**Stored data**
= = = = = = =

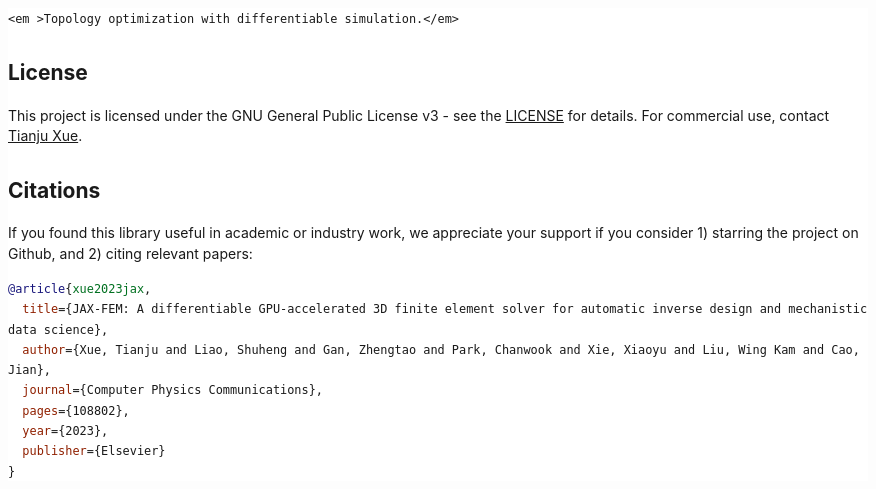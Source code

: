     <em >Topology optimization with differentiable simulation.</em>
</p>


## License

This project is licensed under the GNU General Public License v3 - see the [LICENSE](https://www.gnu.org/licenses/) for details. For commercial use, contact [Tianju Xue](https://ce.hkust.edu.hk/people/tian-ju-xue-xuetianju).

## Citations

If you found this library useful in academic or industry work, we appreciate your support if you consider 1) starring the project on Github, and 2) citing relevant papers:

```bibtex
@article{xue2023jax,
  title={JAX-FEM: A differentiable GPU-accelerated 3D finite element solver for automatic inverse design and mechanistic data science},
  author={Xue, Tianju and Liao, Shuheng and Gan, Zhengtao and Park, Chanwook and Xie, Xiaoyu and Liu, Wing Kam and Cao, Jian},
  journal={Computer Physics Communications},
  pages={108802},
  year={2023},
  publisher={Elsevier}
}
```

= = = = = = =

**WHAT YOU HAVE TO DO**
If the string "differentiable" is in a line of the entries, pick that line out.

**ANSWER**
:     <em >Topology optimization with differentiable simulation.</em>
  title={JAX-FEM: A differentiable GPU-accelerated 3D finite element solver for automatic inverse design and mechanistic data science},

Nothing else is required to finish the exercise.